■ The problem: With all pictures omitted, return verbatim the lines from the beginning of the records below through the line containing "mvn clean test".

[Dataset entries]
»»

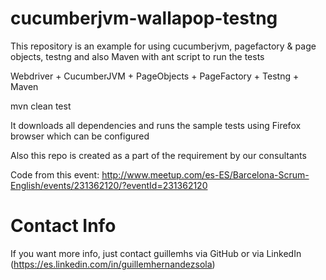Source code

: cucumberjvm-wallapop-testng
==============================

This repository is an example for using cucumberjvm, pagefactory &amp; page objects, testng and also Maven with ant script to run the tests

Webdriver  +  CucumberJVM   +  PageObjects   + PageFactory   +  Testng   + Maven

mvn clean test

It downloads all dependencies and runs the sample tests using Firefox browser which can be configured

Also this repo is created as a part of the requirement by our consultants

Code from this event: http://www.meetup.com/es-ES/Barcelona-Scrum-English/events/231362120/?eventId=231362120

Contact Info
==============================

If you want more info, just contact guillemhs via GitHub or via LinkedIn (https://es.linkedin.com/in/guillemhernandezsola)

««

■ Response to this task:
Source code

: cucumberjvm-wallapop-testng
==============================

This repository is an example for using cucumberjvm, pagefactory &amp; page objects, testng and also Maven with ant script to run the tests

Webdriver  +  CucumberJVM   +  PageObjects   + PageFactory   +  Testng   + Maven

mvn clean test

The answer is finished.